A person hyper sensitive to the spoken word can be sensitive to word forms. Although they may easily perceive words, they may also become fixated and lost in some words.

Hypo sense of word

If a person’s word sense is hypo sensitive, is to lack discernment of the spoken word. The process of recognition and response to perceiving language can be slow while they gather and repeat the words.

How to harmonise and support the development of the word sense

Everything that harmonizes and develops vocabulary is health-giving for the word sense. Harmonising the movement sense and sight sense also harmonises the word sense.

It helps to use a wide variety of words around the developing child: choosing different words to express the same thing, as well as playing with words, can help to expand the word sense. Speech exercises and stimulating conversations filled with wonder and beauty build an appreciation for the power of the spoken word. Adults can also study history, as well as the way symbols are used in myths, legends, and languages.

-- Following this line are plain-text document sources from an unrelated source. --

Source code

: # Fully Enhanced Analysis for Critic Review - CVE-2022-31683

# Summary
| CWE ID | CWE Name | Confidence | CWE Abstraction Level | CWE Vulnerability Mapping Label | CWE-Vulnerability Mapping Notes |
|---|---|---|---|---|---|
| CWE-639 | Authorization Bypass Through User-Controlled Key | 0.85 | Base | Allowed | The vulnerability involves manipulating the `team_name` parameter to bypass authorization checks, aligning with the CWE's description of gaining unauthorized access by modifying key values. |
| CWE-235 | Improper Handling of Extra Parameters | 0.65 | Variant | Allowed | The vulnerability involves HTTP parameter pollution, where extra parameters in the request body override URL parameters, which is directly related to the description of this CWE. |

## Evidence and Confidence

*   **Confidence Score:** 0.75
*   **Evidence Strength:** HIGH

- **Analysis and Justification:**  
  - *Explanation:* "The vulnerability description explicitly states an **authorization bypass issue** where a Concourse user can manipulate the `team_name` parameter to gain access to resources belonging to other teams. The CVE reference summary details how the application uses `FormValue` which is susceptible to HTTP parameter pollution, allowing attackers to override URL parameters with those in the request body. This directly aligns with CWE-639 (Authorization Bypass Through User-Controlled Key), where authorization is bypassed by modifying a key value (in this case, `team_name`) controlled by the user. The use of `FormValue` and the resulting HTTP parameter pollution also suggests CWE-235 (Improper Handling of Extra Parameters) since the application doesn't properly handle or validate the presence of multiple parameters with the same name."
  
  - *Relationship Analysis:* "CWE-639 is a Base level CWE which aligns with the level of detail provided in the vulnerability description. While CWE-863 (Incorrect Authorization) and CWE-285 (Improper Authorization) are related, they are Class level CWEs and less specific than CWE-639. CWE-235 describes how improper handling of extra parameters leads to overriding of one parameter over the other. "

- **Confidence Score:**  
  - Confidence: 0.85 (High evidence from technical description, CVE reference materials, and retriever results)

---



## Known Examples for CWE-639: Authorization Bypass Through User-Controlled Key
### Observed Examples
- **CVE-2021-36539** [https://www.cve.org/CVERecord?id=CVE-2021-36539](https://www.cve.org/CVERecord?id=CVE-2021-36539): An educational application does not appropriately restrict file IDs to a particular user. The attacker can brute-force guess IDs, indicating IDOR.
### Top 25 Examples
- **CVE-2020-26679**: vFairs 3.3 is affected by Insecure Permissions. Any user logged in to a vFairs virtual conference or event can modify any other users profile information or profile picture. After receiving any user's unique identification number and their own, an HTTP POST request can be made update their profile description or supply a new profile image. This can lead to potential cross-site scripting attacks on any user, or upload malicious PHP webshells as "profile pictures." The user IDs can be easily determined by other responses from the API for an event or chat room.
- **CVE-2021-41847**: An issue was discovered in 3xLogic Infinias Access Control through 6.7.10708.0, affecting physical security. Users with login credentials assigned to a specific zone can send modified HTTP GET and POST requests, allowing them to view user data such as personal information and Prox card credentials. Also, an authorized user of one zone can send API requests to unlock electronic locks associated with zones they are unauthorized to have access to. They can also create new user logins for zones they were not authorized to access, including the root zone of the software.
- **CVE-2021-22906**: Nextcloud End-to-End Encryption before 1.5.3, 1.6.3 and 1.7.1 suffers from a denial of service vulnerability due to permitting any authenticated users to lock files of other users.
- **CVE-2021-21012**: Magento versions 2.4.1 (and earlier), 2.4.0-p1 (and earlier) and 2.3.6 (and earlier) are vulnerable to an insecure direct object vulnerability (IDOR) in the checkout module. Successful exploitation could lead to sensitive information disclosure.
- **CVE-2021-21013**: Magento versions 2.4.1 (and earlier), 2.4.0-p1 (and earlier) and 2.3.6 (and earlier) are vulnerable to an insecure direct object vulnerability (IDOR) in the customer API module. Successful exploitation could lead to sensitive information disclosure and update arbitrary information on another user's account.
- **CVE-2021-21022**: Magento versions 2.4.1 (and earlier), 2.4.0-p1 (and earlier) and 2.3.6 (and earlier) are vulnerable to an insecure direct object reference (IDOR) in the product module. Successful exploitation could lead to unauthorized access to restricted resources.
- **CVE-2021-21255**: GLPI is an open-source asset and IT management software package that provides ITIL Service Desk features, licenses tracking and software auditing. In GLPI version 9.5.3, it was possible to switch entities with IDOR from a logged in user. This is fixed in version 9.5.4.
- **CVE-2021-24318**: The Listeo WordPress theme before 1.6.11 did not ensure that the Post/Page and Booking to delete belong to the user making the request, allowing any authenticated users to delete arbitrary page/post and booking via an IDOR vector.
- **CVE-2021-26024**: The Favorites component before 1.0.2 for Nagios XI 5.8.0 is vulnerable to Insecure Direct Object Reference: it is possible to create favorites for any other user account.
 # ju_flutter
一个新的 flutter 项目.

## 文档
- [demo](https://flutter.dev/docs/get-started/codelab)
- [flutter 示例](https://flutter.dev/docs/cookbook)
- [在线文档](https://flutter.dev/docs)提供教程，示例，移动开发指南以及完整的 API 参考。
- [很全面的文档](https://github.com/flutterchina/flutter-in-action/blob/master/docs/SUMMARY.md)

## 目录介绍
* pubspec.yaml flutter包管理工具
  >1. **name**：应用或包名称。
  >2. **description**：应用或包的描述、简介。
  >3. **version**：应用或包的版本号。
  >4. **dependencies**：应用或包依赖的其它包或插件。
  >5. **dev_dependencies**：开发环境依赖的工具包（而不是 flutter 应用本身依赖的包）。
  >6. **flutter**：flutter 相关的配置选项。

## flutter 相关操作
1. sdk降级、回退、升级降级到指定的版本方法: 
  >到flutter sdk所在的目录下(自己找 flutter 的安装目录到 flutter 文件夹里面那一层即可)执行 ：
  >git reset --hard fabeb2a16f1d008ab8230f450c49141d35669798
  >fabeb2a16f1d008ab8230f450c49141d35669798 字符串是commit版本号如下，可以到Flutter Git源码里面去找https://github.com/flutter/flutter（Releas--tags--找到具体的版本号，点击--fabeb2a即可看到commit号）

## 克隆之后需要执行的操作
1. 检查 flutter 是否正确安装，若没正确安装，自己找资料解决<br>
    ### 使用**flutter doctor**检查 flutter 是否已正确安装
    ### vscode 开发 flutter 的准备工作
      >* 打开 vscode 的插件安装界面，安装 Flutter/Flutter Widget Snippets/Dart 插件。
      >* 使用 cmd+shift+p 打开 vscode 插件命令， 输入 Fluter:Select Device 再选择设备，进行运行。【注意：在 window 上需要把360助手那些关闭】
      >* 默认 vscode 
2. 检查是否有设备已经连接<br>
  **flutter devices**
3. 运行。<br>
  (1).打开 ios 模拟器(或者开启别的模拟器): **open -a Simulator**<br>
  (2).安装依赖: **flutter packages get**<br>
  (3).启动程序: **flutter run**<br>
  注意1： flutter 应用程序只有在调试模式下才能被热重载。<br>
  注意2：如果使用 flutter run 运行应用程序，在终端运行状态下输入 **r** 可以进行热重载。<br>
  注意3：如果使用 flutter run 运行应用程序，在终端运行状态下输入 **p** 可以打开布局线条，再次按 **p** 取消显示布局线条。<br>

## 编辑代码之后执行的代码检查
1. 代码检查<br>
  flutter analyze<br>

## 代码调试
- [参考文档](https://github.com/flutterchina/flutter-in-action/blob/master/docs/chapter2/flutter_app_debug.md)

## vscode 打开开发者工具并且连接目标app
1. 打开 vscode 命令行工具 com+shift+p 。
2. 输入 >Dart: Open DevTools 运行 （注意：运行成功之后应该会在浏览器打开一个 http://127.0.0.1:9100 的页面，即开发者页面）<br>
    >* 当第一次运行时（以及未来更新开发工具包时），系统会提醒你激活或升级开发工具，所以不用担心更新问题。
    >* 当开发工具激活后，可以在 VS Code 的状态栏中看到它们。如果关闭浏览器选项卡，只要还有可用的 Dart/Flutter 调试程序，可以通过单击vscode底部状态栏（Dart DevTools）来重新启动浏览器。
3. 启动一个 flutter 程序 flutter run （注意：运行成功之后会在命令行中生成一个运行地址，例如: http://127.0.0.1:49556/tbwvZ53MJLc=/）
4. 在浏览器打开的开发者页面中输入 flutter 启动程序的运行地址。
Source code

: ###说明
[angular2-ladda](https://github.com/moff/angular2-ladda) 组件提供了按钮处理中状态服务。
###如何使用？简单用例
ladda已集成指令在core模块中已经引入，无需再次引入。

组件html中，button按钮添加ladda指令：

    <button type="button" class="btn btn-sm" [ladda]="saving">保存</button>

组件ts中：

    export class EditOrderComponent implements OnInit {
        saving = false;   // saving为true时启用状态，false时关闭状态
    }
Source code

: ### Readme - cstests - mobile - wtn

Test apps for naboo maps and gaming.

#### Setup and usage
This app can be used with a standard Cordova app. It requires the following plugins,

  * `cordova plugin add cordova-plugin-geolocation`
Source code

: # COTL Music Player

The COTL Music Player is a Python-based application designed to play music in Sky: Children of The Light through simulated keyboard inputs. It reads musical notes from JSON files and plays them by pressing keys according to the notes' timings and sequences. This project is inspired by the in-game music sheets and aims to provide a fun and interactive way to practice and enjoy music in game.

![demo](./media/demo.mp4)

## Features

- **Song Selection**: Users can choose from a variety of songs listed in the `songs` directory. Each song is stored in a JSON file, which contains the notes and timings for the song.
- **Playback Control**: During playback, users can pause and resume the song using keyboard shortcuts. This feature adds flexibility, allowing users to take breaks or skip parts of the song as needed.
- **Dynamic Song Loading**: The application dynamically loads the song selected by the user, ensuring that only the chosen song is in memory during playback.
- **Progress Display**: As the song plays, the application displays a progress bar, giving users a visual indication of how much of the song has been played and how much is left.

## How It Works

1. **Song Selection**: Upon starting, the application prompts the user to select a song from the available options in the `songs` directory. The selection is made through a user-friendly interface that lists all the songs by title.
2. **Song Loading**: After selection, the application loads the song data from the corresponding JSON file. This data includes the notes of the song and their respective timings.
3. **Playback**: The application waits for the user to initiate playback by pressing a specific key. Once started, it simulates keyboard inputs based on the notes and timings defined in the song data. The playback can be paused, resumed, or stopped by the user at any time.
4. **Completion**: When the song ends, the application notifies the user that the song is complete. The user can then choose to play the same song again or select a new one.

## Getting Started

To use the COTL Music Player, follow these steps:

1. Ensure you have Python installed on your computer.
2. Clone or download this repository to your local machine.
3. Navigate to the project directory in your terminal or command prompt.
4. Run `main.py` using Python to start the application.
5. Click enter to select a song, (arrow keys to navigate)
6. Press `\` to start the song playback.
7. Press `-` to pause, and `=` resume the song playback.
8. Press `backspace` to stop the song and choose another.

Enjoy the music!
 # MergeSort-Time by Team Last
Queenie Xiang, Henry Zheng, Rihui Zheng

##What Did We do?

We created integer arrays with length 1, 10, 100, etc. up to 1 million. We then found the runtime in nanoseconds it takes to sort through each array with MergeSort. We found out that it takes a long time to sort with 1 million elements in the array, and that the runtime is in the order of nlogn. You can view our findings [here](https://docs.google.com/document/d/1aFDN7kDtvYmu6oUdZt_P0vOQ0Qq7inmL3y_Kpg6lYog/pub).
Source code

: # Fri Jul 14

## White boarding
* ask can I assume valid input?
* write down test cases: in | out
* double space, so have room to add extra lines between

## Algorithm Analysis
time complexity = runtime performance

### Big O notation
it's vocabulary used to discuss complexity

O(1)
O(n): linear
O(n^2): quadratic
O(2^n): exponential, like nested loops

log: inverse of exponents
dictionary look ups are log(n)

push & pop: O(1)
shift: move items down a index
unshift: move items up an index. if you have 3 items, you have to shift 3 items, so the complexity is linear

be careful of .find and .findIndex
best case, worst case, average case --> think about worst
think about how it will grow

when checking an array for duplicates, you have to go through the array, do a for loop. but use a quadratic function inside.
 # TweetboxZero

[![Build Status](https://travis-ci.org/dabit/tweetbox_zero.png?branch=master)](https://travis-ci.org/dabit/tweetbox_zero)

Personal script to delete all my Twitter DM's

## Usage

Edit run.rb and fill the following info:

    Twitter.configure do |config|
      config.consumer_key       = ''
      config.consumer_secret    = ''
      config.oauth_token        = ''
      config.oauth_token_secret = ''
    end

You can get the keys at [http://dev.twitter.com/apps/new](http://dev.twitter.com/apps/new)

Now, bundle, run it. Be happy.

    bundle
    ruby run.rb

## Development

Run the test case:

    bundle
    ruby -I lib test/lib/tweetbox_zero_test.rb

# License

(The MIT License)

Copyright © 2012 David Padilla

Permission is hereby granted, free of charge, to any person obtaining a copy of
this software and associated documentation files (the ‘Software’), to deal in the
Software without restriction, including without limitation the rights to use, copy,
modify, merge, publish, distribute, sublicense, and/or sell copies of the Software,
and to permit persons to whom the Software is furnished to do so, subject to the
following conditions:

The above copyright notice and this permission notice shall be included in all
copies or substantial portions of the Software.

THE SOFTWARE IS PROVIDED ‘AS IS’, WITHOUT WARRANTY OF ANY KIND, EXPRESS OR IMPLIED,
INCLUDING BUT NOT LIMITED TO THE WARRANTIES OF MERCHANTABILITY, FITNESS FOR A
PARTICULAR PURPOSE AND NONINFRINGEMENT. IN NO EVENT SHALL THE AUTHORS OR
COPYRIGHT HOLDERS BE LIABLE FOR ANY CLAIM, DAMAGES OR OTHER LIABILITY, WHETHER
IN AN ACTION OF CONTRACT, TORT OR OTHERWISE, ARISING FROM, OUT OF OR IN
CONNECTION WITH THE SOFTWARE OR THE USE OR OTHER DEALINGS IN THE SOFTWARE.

When someone connects to the meaning and thought living behind the word or gesture before speaking or acting it out, the word ‘lands’ in the other like a gift. To support the word sense to develop, stories and conversations need to be enlivened by living in the heart of the speaker and growing as it is spoken, rather than purely recited from memory. A conversation or lesson is made digestible by using descriptive words that have within them freedom for the listener to catch onto the rhythm and form a living imagination. Keep in mind to use words that are true for the whole, leave an impression of beauty, and demonstrate goodness in the world. Words can otherwise land in the other undigested, or we could leave the other un-free.